On the Ground: Pol Pi and Noé Soulier Play Hide and Seek in the Dance Archive

Between Gestures, a ten-day festival of European contemporary dance and performance, brought Pol Pi’s Ecce (H)omo and Noé Soulier’s Movement on Movement to the Dance Center at Columbia College. Organized by the French Consulate and the Goethe Institute with Chicago cultural partners, Between Gestures presented eight performances engaged with “memory of the gesture and our artistic heritage.” Pol Pi’s and Noé Soulier’s works specifically engaged with the choreographic heritage of Dore Hoyer and William Forsythe, respectively. While deftly recreating the affective gestures of Hoyer’s Afectos Humanos and the instructive gestures of William Forsythe’s “Improvisation Technologies,” Pi and Soulier each wove in monologues that acted on the source materials, transforming them for their own artistic objectives. For Pi, the objective seemed to be an investigation of gender and emotion rooted in his own body, and for Soulier, a pedagogy-as-performance about movement theory.

Pol Pi’s Ecce (H)omo, photo by Pauline-Brun.

Pol Pi’s Ecce (H)omo, photo by Pauline-Brun.

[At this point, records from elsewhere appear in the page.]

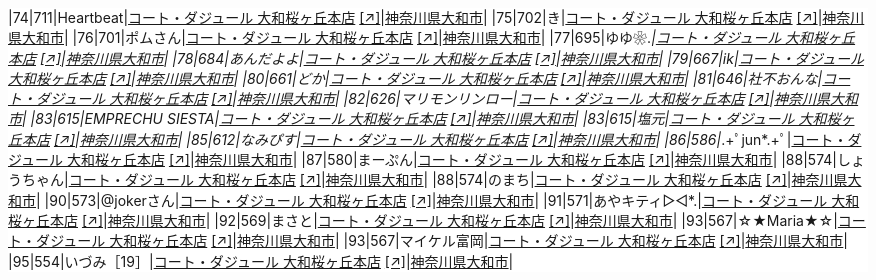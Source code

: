 |74|711|<span class="rank-name-dl">Heartbeat</span>|<a href="/darts/rank/shops/ae1f6b607c498534a3f63593b5358cc4.html">コート・ダジュール 大和桜ヶ丘本店</a> <a href="https://search.dartslive.com/jp/shop/ae1f6b607c498534a3f63593b5358cc4">[↗]</a>|<a href="/darts/rank/神奈川県/大和市">神奈川県大和市</a>|
|75|702|<span class="rank-name-dl">き</span>|<a href="/darts/rank/shops/ae1f6b607c498534a3f63593b5358cc4.html">コート・ダジュール 大和桜ヶ丘本店</a> <a href="https://search.dartslive.com/jp/shop/ae1f6b607c498534a3f63593b5358cc4">[↗]</a>|<a href="/darts/rank/神奈川県/大和市">神奈川県大和市</a>|
|76|701|<span class="rank-name-dl">ポムさん</span>|<a href="/darts/rank/shops/ae1f6b607c498534a3f63593b5358cc4.html">コート・ダジュール 大和桜ヶ丘本店</a> <a href="https://search.dartslive.com/jp/shop/ae1f6b607c498534a3f63593b5358cc4">[↗]</a>|<a href="/darts/rank/神奈川県/大和市">神奈川県大和市</a>|
|77|695|<span class="rank-name-dl">ゆゆ❀.*</span>|<a href="/darts/rank/shops/ae1f6b607c498534a3f63593b5358cc4.html">コート・ダジュール 大和桜ヶ丘本店</a> <a href="https://search.dartslive.com/jp/shop/ae1f6b607c498534a3f63593b5358cc4">[↗]</a>|<a href="/darts/rank/神奈川県/大和市">神奈川県大和市</a>|
|78|684|<span class="rank-name-dl">あんだよよ</span>|<a href="/darts/rank/shops/ae1f6b607c498534a3f63593b5358cc4.html">コート・ダジュール 大和桜ヶ丘本店</a> <a href="https://search.dartslive.com/jp/shop/ae1f6b607c498534a3f63593b5358cc4">[↗]</a>|<a href="/darts/rank/神奈川県/大和市">神奈川県大和市</a>|
|79|667|<span class="rank-name-dl">ik</span>|<a href="/darts/rank/shops/ae1f6b607c498534a3f63593b5358cc4.html">コート・ダジュール 大和桜ヶ丘本店</a> <a href="https://search.dartslive.com/jp/shop/ae1f6b607c498534a3f63593b5358cc4">[↗]</a>|<a href="/darts/rank/神奈川県/大和市">神奈川県大和市</a>|
|80|661|<span class="rank-name-dl">どか</span>|<a href="/darts/rank/shops/ae1f6b607c498534a3f63593b5358cc4.html">コート・ダジュール 大和桜ヶ丘本店</a> <a href="https://search.dartslive.com/jp/shop/ae1f6b607c498534a3f63593b5358cc4">[↗]</a>|<a href="/darts/rank/神奈川県/大和市">神奈川県大和市</a>|
|81|646|<span class="rank-name-dl">社不おんな</span>|<a href="/darts/rank/shops/ae1f6b607c498534a3f63593b5358cc4.html">コート・ダジュール 大和桜ヶ丘本店</a> <a href="https://search.dartslive.com/jp/shop/ae1f6b607c498534a3f63593b5358cc4">[↗]</a>|<a href="/darts/rank/神奈川県/大和市">神奈川県大和市</a>|
|82|626|<span class="rank-name-dl">マリモンリンロー</span>|<a href="/darts/rank/shops/ae1f6b607c498534a3f63593b5358cc4.html">コート・ダジュール 大和桜ヶ丘本店</a> <a href="https://search.dartslive.com/jp/shop/ae1f6b607c498534a3f63593b5358cc4">[↗]</a>|<a href="/darts/rank/神奈川県/大和市">神奈川県大和市</a>|
|83|615|<span class="rank-name-dl">EMPRECHU SIESTA</span>|<a href="/darts/rank/shops/ae1f6b607c498534a3f63593b5358cc4.html">コート・ダジュール 大和桜ヶ丘本店</a> <a href="https://search.dartslive.com/jp/shop/ae1f6b607c498534a3f63593b5358cc4">[↗]</a>|<a href="/darts/rank/神奈川県/大和市">神奈川県大和市</a>|
|83|615|<span class="rank-name-dl">塩元</span>|<a href="/darts/rank/shops/ae1f6b607c498534a3f63593b5358cc4.html">コート・ダジュール 大和桜ヶ丘本店</a> <a href="https://search.dartslive.com/jp/shop/ae1f6b607c498534a3f63593b5358cc4">[↗]</a>|<a href="/darts/rank/神奈川県/大和市">神奈川県大和市</a>|
|85|612|<span class="rank-name-dl">なみぴす</span>|<a href="/darts/rank/shops/ae1f6b607c498534a3f63593b5358cc4.html">コート・ダジュール 大和桜ヶ丘本店</a> <a href="https://search.dartslive.com/jp/shop/ae1f6b607c498534a3f63593b5358cc4">[↗]</a>|<a href="/darts/rank/神奈川県/大和市">神奈川県大和市</a>|
|86|586|<span class="rank-name-dl">*.+ﾟjun*.+ﾟ</span>|<a href="/darts/rank/shops/ae1f6b607c498534a3f63593b5358cc4.html">コート・ダジュール 大和桜ヶ丘本店</a> <a href="https://search.dartslive.com/jp/shop/ae1f6b607c498534a3f63593b5358cc4">[↗]</a>|<a href="/darts/rank/神奈川県/大和市">神奈川県大和市</a>|
|87|580|<span class="rank-name-dl">まーぷん</span>|<a href="/darts/rank/shops/ae1f6b607c498534a3f63593b5358cc4.html">コート・ダジュール 大和桜ヶ丘本店</a> <a href="https://search.dartslive.com/jp/shop/ae1f6b607c498534a3f63593b5358cc4">[↗]</a>|<a href="/darts/rank/神奈川県/大和市">神奈川県大和市</a>|
|88|574|<span class="rank-name-dl">しょうちゃん</span>|<a href="/darts/rank/shops/ae1f6b607c498534a3f63593b5358cc4.html">コート・ダジュール 大和桜ヶ丘本店</a> <a href="https://search.dartslive.com/jp/shop/ae1f6b607c498534a3f63593b5358cc4">[↗]</a>|<a href="/darts/rank/神奈川県/大和市">神奈川県大和市</a>|
|88|574|<span class="rank-name-dl">のまち</span>|<a href="/darts/rank/shops/ae1f6b607c498534a3f63593b5358cc4.html">コート・ダジュール 大和桜ヶ丘本店</a> <a href="https://search.dartslive.com/jp/shop/ae1f6b607c498534a3f63593b5358cc4">[↗]</a>|<a href="/darts/rank/神奈川県/大和市">神奈川県大和市</a>|
|90|573|<span class="rank-name-dl">@jokerさん</span>|<a href="/darts/rank/shops/ae1f6b607c498534a3f63593b5358cc4.html">コート・ダジュール 大和桜ヶ丘本店</a> <a href="https://search.dartslive.com/jp/shop/ae1f6b607c498534a3f63593b5358cc4">[↗]</a>|<a href="/darts/rank/神奈川県/大和市">神奈川県大和市</a>|
|91|571|<span class="rank-name-dl">あやキティ▷◁*.</span>|<a href="/darts/rank/shops/ae1f6b607c498534a3f63593b5358cc4.html">コート・ダジュール 大和桜ヶ丘本店</a> <a href="https://search.dartslive.com/jp/shop/ae1f6b607c498534a3f63593b5358cc4">[↗]</a>|<a href="/darts/rank/神奈川県/大和市">神奈川県大和市</a>|
|92|569|<span class="rank-name-dl">まさと</span>|<a href="/darts/rank/shops/ae1f6b607c498534a3f63593b5358cc4.html">コート・ダジュール 大和桜ヶ丘本店</a> <a href="https://search.dartslive.com/jp/shop/ae1f6b607c498534a3f63593b5358cc4">[↗]</a>|<a href="/darts/rank/神奈川県/大和市">神奈川県大和市</a>|
|93|567|<span class="rank-name-dl">☆★Maria★☆</span>|<a href="/darts/rank/shops/ae1f6b607c498534a3f63593b5358cc4.html">コート・ダジュール 大和桜ヶ丘本店</a> <a href="https://search.dartslive.com/jp/shop/ae1f6b607c498534a3f63593b5358cc4">[↗]</a>|<a href="/darts/rank/神奈川県/大和市">神奈川県大和市</a>|
|93|567|<span class="rank-name-dl">マイケル富岡</span>|<a href="/darts/rank/shops/ae1f6b607c498534a3f63593b5358cc4.html">コート・ダジュール 大和桜ヶ丘本店</a> <a href="https://search.dartslive.com/jp/shop/ae1f6b607c498534a3f63593b5358cc4">[↗]</a>|<a href="/darts/rank/神奈川県/大和市">神奈川県大和市</a>|
|95|554|<span class="rank-name-dl">いづみ［19］</span>|<a href="/darts/rank/shops/ae1f6b607c498534a3f63593b5358cc4.html">コート・ダジュール 大和桜ヶ丘本店</a> <a href="https://search.dartslive.com/jp/shop/ae1f6b607c498534a3f63593b5358cc4">[↗]</a>|<a href="/darts/rank/神奈川県/大和市">神奈川県大和市</a>|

In Ecce (H)omo we behold the man, Pol Pi himself, barefoot, sporting a fresh fade, Canadian tuxedo, and acrylic fingernails. Drums and bells accompany the fluttering, fanning movements of his hands, accentuated by the long acrylics. The movements evoke dance traditions such as flamenco and Balinese, filtered through a body that has clearly spent time on the dance floor of a queer club. Though dancing solo, he appears to be focused on an invisible partner. Sometimes, his gaze is out at the audience, transforming us into his partner.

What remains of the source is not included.